There is an ancient scent that comes from Napoli and is now spreading to the ovens of Bangkok. It is that of traditional Neapolitan pizza, loved, studied and increasingly appreciated in Thailand, where authentic simplicity beats gourmet experimentation
. This is confirmed by the recent presence of Polselli, a historic flour company from Arce, at THAIFEX Anuga Asia 2025, a large international agri-food fair held in the Thai capital from 27 to 31 May.
In a context that brings Europe into dialogue with the East, Polselli has focused everything on the strong identity of its product, promoting doughs created to enhance contemporary Neapolitan pizza, with its high crust, long leavening and respect for tradition.
Protagonists at the stand of the Thai importer, the master Paolo Parravano and the pizza chef Antonio Langone, flanked by the young local talent Georgi Filipov, involved the public with demonstrations and tastings that exalted the potential of the Polselli Mix Napoletana and Vivace Super flours.

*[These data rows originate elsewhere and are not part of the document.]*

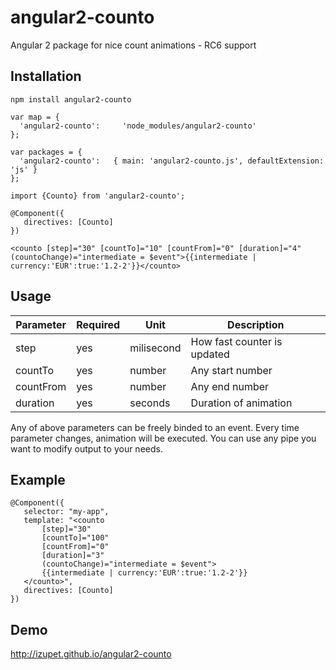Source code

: # angular2-counto

Angular 2 package for nice count animations - RC6 support

## Installation
```
npm install angular2-counto
```

```
var map = {
  'angular2-counto':     'node_modules/angular2-counto'
};

var packages = {
  'angular2-counto':   { main: 'angular2-counto.js', defaultExtension: 'js' }
};
 ```

 ```
import {Counto} from 'angular2-counto';

@Component({
    directives: [Counto]
})
```

 ```
<counto [step]="30" [countTo]="10" [countFrom]="0" [duration]="4" (countoChange)="intermediate = $event">{{intermediate | currency:'EUR':true:'1.2-2'}}</counto>
 ```













## Usage

| Parameter     | Required      | Unit          | Description                             |
| ------------- | ------------- | ------------- | --------------------------------------- |
| step          | yes           | milisecond    | How fast counter is updated             |
| countTo       | yes           | number        | Any start number                        |
| countFrom     | yes           | number        | Any end number                          |                  
| duration      | yes           | seconds       | Duration of animation                   |

Any of above parameters can be freely binded to an event. Every time parameter changes, animation will be executed.
You can use any pipe you want to modify output to your needs.

## Example

```
@Component({
   selector: "my-app",
   template: "<counto
       [step]="30"
       [countTo]="100"
       [countFrom]="0"
       [duration]="3"
       (countoChange)="intermediate = $event">
       {{intermediate | currency:'EUR':true:'1.2-2'}}
   </counto>",
   directives: [Counto]
})
```

## Demo

http://izupet.github.io/angular2-counto
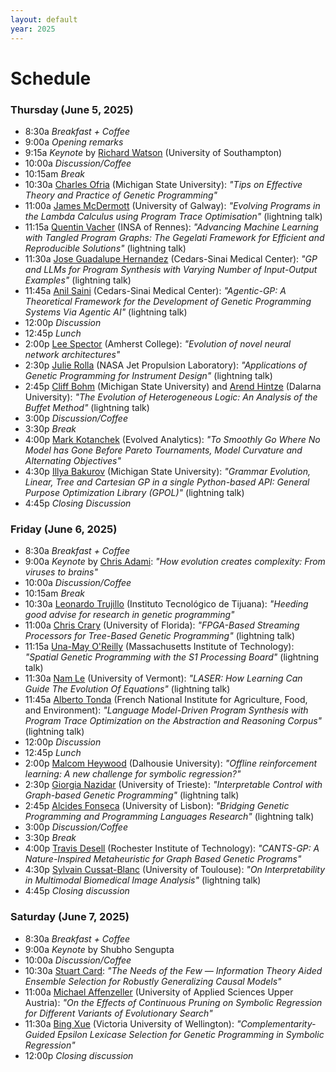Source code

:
 ```yaml
---
layout: default
year: 2025
---
```


# Schedule

### Thursday (June 5, 2025)

- 8:30a _Breakfast + Coffee_
- 9:00a _Opening remarks_
- 9:15a _Keynote_ by [Richard Watson](https://www.richardawatson.com/) (University of Southampton)
- 10:00a _Discussion/Coffee_
- 10:15am _Break_
- 10:30a [Charles Ofria](https://ofria.com/) (Michigan State University): _"Tips on Effective Theory and Practice of Genetic Programming"_
- 11:00a [James McDermott](http://www.jmmcd.net/me.html) (University of Galway): _"Evolving Programs in the Lambda Calculus using Program Trace Optimisation"_ (lightning talk)
- 11:15a [Quentin Vacher](https://scholar.google.com/citations?user=rTBz_k4AAAAJ&hl=en&oi=ao) (INSA of Rennes): _"Advancing Machine Learning with Tangled Program Graphs: The Gegelati Framework for Efficient and Reproducible Solutions"_ (lightning talk)
- 11:30a [Jose Guadalupe Hernandez](https://jgh9094.github.io/) (Cedars-Sinai Medical Center): _"GP and LLMs for Program Synthesis with Varying Number of Input-Output Examples"_ (lightning talk)
- 11:45a [Anil Saini](https://theaksaini.github.io/) (Cedars-Sinai Medical Center): _"Agentic-GP: A Theoretical Framework for the Development of Genetic Programming Systems Via Agentic AI"_ (lightning talk)
- 12:00p _Discussion_
- 12:45p _Lunch_
- 2:00p [Lee Spector](https://www.amherst.edu/people/facstaff/lspector) (Amherst College): _"Evolution of novel neural network architectures"_
- 2:30p [Julie Rolla](https://scholar.google.com/citations?user=cv3tCVsAAAAJ&hl=en) (NASA Jet Propulsion Laboratory): _"Applications of Genetic Programming for Instrument Design"_ (lightning talk)
- 2:45p [Cliff Bohm](https://cliffbohm.weebly.com/) (Michigan State University) and [Arend Hintze](https://www.du.se/en/profile-page/?userId=1998846580) (Dalarna University): _"The Evolution of Heterogeneous Logic: An Analysis of the Buffet Method"_ (lightning talk)
- 3:00p _Discussion/Coffee_
- 3:30p _Break_
- 4:00p [Mark Kotanchek](https://evolved-analytics.com/about-us/) (Evolved Analytics): _"To Smoothly Go Where No Model has Gone Before Pareto Tournaments, Model Curvature and Alternating Objectives"_
- 4:30p [Illya Bakurov](https://engineering.msu.edu/faculty/Illya-Bakurov) (Michigan State University): _"Grammar Evolution, Linear, Tree and Cartesian GP in a single Python-based API: General Purpose Optimization Library (GPOL)"_ (lightning talk)
- 4:45p _Closing Discussion_

### Friday (June 6, 2025)

- 8:30a _Breakfast + Coffee_
- 9:00a _Keynote_ by [Chris Adami](https://adami.natsci.msu.edu/): _"How evolution creates complexity: From viruses to brains"_
- 10:00a _Discussion/Coffee_
- 10:15am _Break_
- 10:30a [Leonardo Trujillo](https://sites.google.com/site/leonardotrujillogp/) (Instituto Tecnológico de Tijuana): _"Heeding good advise for research in genetic programming"_
- 11:00a [Chris Crary](https://github.com/christophercrary) (University of Florida): _"FPGA-Based Streaming Processors for Tree-Based Genetic Programming"_ (lightning talk)
- 11:15a [Una-May O'Reilly](https://alfagroup.csail.mit.edu/unamay) (Massachusetts Institute of Technology): _"Spatial Genetic Programming with the S1 Processing Board"_ (lightning talk)
- 11:30a [Nam Le](https://scholar.google.com/citations?user=waKh7a8AAAAJ&hl=en) (University of Vermont): _"LASER: How Learning Can Guide The Evolution Of Equations"_ (lightning talk)
- 11:45a [Alberto Tonda](https://www.researchgate.net/profile/Alberto-Tonda) (French National Institute for Agriculture, Food, and Environment): _"Language Model-Driven Program Synthesis with Program Trace Optimization on the Abstraction and Reasoning Corpus"_ (lightning talk)
- 12:00p _Discussion_
- 12:45p _Lunch_
- 2:00p [Malcom Heywood](https://www.dal.ca/faculty/computerscience/faculty-staff/malcolm-heywood.html) (Dalhousie University): _"Offline reinforcement learning: A new challenge for symbolic regression?"_
- 2:30p [Giorgia Nazidar](https://giorgia-nadizar.github.io/#/biography) (University of Trieste): _"Interpretable Control with Graph-based Genetic Programming"_ (lightning talk)
- 2:45p [Alcides Fonseca](https://wiki.alcidesfonseca.com/about/) (University of Lisbon): _"Bridging Genetic Programming and Programming Languages Research"_ (lightning talk)
- 3:00p _Discussion/Coffee_
- 3:30p _Break_
- 4:00p [Travis Desell](https://www.rit.edu/directory/tjdvse-travis-desell) (Rochester Institute of Technology): _"CANTS-GP: A Nature-Inspired Metaheuristic for Graph Based Genetic Programs"_
- 4:30p [Sylvain Cussat-Blanc](https://www.irit.fr/~Sylvain.Cussat-Blanc/index_en.php) (University of Toulouse): _"On Interpretability in Multimodal Biomedical Image Analysis"_ (lightning talk)
- 4:45p _Closing discussion_

### Saturday (June 7, 2025)

- 8:30a _Breakfast + Coffee_
- 9:00a _Keynote_ by Shubho Sengupta
- 10:00a _Discussion/Coffee_
- 10:30a [Stuart Card](http://www.critical.com/): _"The Needs of the Few — Information Theory Aided Ensemble Selection for Robustly Generalizing Causal Models"_
- 11:00a [Michael Affenzeller](https://heal.heuristiclab.com/team/affenzeller) (University of Applied Sciences Upper Austria): _"On the Effects of Continuous Pruning on Symbolic Regression for Different Variants of Evolutionary Search"_
- 11:30a [Bing Xue](https://people.wgtn.ac.nz/Bing.Xue) (Victoria University of Wellington): _"Complementarity-Guided Epsilon Lexicase Selection for Genetic Programming in Symbolic Regression"_
- 12:00p _Closing discussion_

The success was evident: among Thai pizza chefs, interest in the authenticity of the Neapolitan school is growing, preferring it to more daring or gourmet proposals. However, there has been no shortage of interesting contaminations, such as pineapple pizza, a symbolic homage to local culture, but always starting from a strictly traditional base.

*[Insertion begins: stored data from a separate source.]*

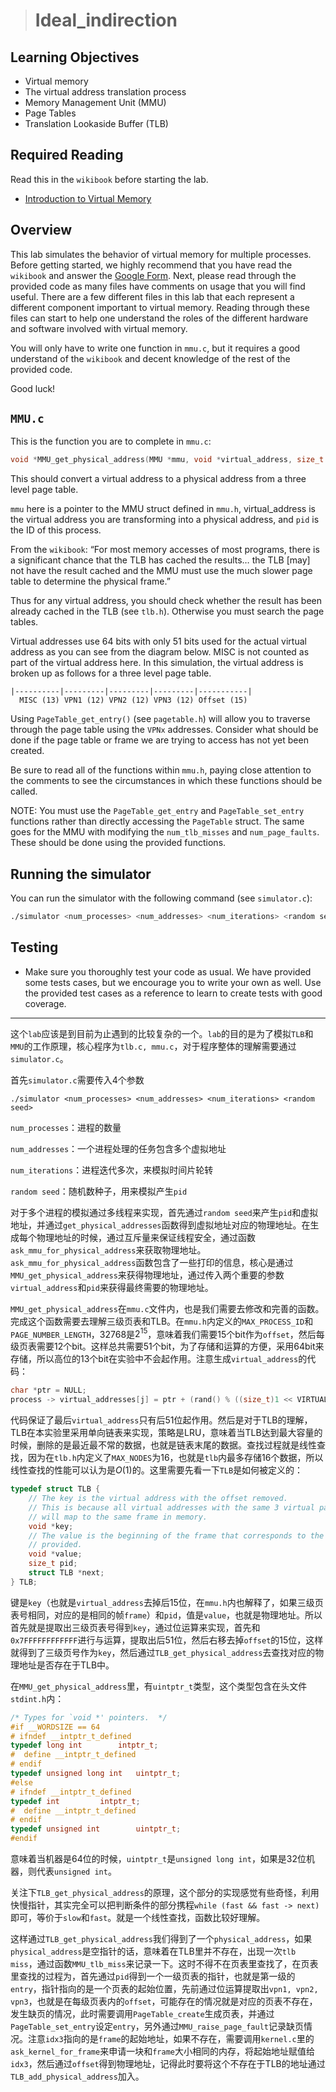 > # Ideal_indirection

## Learning Objectives

- Virtual memory
- The virtual address translation process
- Memory Management Unit (MMU)
- Page Tables
- Translation Lookaside Buffer (TLB)

## Required Reading

Read this in the `wikibook` before starting the lab.

- [Introduction to Virtual Memory](https://github.com/angrave/SystemProgramming/wiki/Virtual-Memory%2C-Part-1%3A-Introduction-to-Virtual-Memory)

## Overview

This lab simulates the behavior of virtual memory for multiple processes. Before getting started, we highly recommend that you have read the `wikibook` and answer the [Google Form](http://goo.gl/forms/4Us4vBPJnj). Next, please read through the provided code as many files have comments on usage that you will find useful. There are a few different files in this lab that each represent a different component important to virtual memory. Reading through these files can start to help one understand the roles of the different hardware and software involved with virtual memory.

You will only have to write one function in `mmu.c`, but it requires a good understand of the `wikibook` and decent knowledge of the rest of the provided code.

Good luck!

## `MMU.c`

This is the function you are to complete in `mmu.c`:

```c
void *MMU_get_physical_address(MMU *mmu, void *virtual_address, size_t pid)
```

This should convert a virtual address to a physical address from a three level page table.

`mmu` here is a pointer to the MMU struct defined in `mmu.h`, virtual_address is the virtual address you are transforming into a physical address, and `pid` is the ID of this process.

From the `wikibook`: “For most memory accesses of most programs, there is a significant chance that the TLB has cached the results… the TLB [may] not have the result cached and the MMU must use the much slower page table to determine the physical frame.”

Thus for any virtual address, you should check whether the result has been already cached in the TLB (see `tlb.h`). Otherwise you must search the page tables.

Virtual addresses use 64 bits with only 51 bits used for the actual virtual address as you can see from the diagram below. MISC is not counted as part of the virtual address here. In this simulation, the virtual address is broken up as follows for a three level page table.

```
|----------|---------|---------|---------|-----------|
  MISC (13) VPN1 (12) VPN2 (12) VPN3 (12) Offset (15)
```

Using `PageTable_get_entry()` (see `pagetable.h`) will allow you to traverse through the page table using the `VPNx` addresses. Consider what should be done if the page table or frame we are trying to access has not yet been created.

Be sure to read all of the functions within `mmu.h`, paying close attention to the comments to see the circumstances in which these functions should be called.

NOTE: You must use the `PageTable_get_entry` and `PageTable_set_entry` functions rather than directly accessing the `PageTable` struct. The same goes for the MMU with modifying the `num_tlb_misses` and `num_page_faults`. These should be done using the provided functions.

## Running the simulator

You can run the simulator with the following command (see `simulator.c`):

```bash
./simulator <num_processes> <num_addresses> <num_iterations> <random seed>
```

## Testing

- Make sure you thoroughly test your code as usual. We have provided some tests cases, but we encourage you to write your own as well. Use the provided test cases as a reference to learn to create tests with good coverage.

------

这个`lab`应该是到目前为止遇到的比较复杂的一个。`lab`的目的是为了模拟`TLB`和`MMU`的工作原理，核心程序为`tlb.c, mmu.c`，对于程序整体的理解需要通过`simulator.c`。

首先`simulator.c`需要传入4个参数

```
./simulator <num_processes> <num_addresses> <num_iterations> <random seed>
```

`num_processes`：进程的数量

`num_addresses`：一个进程处理的任务包含多个虚拟地址

`num_iterations`：进程迭代多次，来模拟时间片轮转

`random seed`：随机数种子，用来模拟产生`pid`

对于多个进程的模拟通过多线程来实现，首先通过`random seed`来产生`pid`和虚拟地址，并通过`get_physical_addresses`函数得到虚拟地址对应的物理地址。在生成每个物理地址的时候，通过互斥量来保证线程安全，通过函数`ask_mmu_for_physical_address`来获取物理地址。`ask_mmu_for_physical_address`函数包含了一些打印的信息，核心是通过`MMU_get_physical_address`来获得物理地址，通过传入两个重要的参数`virtual_address`和`pid`来获得最终需要的物理地址。

`MMU_get_physical_address`在`mmu.c`文件内，也是我们需要去修改和完善的函数。完成这个函数需要去理解三级页表和TLB。在`mmu.h`内定义的`MAX_PROCESS_ID`和`PAGE_NUMBER_LENGTH`，32768是$2^{15}$，意味着我们需要15个bit作为`offset`，然后每级页表需要12个bit。这样总共需要51个bit，为了存储和运算的方便，采用64bit来存储，所以高位的13个bit在实验中不会起作用。注意生成`virtual_address`的代码：

```c
char *ptr = NULL;
process -> virtual_addresses[j] = ptr + (rand() % ((size_t)1 << VIRTUAL_ADDRESS_LENGTH));
```

代码保证了最后`virtual_address`只有后51位起作用。然后是对于TLB的理解，TLB在本实验里采用单向链表来实现，策略是LRU，意味着当TLB达到最大容量的时候，删除的是最近最不常的数据，也就是链表末尾的数据。查找过程就是线性查找，因为在`tlb.h`内定义了`MAX_NODES`为16，也就是`tlb`内最多存储16个数据，所以线性查找的性能可以认为是$O(1)$的。这里需要先看一下`TLB`是如何被定义的：

```c
typedef struct TLB {
    // The key is the virtual address with the offset removed.
    // This is because all virtual addresses with the same 3 virtual page numbers
    // will map to the same frame in memory.
    void *key;
    // The value is the beginning of the frame that corresponds to the key
    // provided.
    void *value;
    size_t pid;
    struct TLB *next;
} TLB;
```

键是`key`（也就是`virtual_address`去掉后15位，在`mmu.h`内也解释了，如果三级页表号相同，对应的是相同的帧`frame`）和`pid`，值是`value`，也就是物理地址。所以首先就是提取出三级页表号得到`key`，通过位运算来实现，首先和`0x7FFFFFFFFFFFF`进行与运算，提取出后51位，然后右移去掉`offset`的15位，这样就得到了三级页号作为`key`，然后通过`TLB_get_physical_address`去查找对应的物理地址是否存在于TLB中。

在`MMU_get_physical_address`里，有`uintptr_t`类型，这个类型包含在头文件`stdint.h`内：

```c
/* Types for `void *' pointers.  */
#if __WORDSIZE == 64
# ifndef __intptr_t_defined
typedef long int		intptr_t;
#  define __intptr_t_defined
# endif
typedef unsigned long int	uintptr_t;
#else
# ifndef __intptr_t_defined
typedef int			intptr_t;
#  define __intptr_t_defined
# endif
typedef unsigned int		uintptr_t;
#endif
```

意味着当机器是64位的时候，`uintptr_t`是`unsigned long int`，如果是32位机器，则代表`unsigned int`。

关注下`TLB_get_physical_address`的原理，这个部分的实现感觉有些奇怪，利用快慢指针，其实完全可以把判断条件的部分携程`while (fast && fast -> next)`即可，等价于`slow`和`fast`。就是一个线性查找，函数比较好理解。

这样通过`TLB_get_physical_address`我们得到了一个`physical_address`，如果`physical_address`是空指针的话，意味着在TLB里并不存在，出现一次`tlb miss`，通过函数`MMU_tlb_miss`来记录一下。这时不得不在页表里查找了，在页表里查找的过程为，首先通过`pid`得到一个一级页表的指针，也就是第一级的`entry`，指针指向的是一个页表的起始位置，先前通过位运算提取出`vpn1, vpn2, vpn3`，也就是在每级页表内的`offset`，可能存在的情况就是对应的页表不存在，发生缺页的情况，此时需要调用`PageTable_create`生成页表，并通过`PageTable_set_entry`设定`entry`，另外通过`MMU_raise_page_fault`记录缺页情况。注意`idx3`指向的是`frame`的起始地址，如果不存在，需要调用`kernel.c`里的`ask_kernel_for_frame`来申请一块和`frame`大小相同的内存，将起始地址赋值给`idx3`，然后通过`offset`得到物理地址，记得此时要将这个不存在于TLB的地址通过`TLB_add_physical_address`加入。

The presence of the Polselli Academy in Thailand continues even after the fair, with masterclasses dedicated not only to Neapolitan pizza but also to Roman pizza, to delve into techniques and doughs linked to tradition. The goal? Strengthen a cultural dialogue between Italy and Asia in the name of wheat and leavening.
With an eye also on China and Korea, Polselli consolidates its presence in the East, bringing with it the heart of Neapolitan pizza, which continues to speak to the world with simplicity, rigor and passion.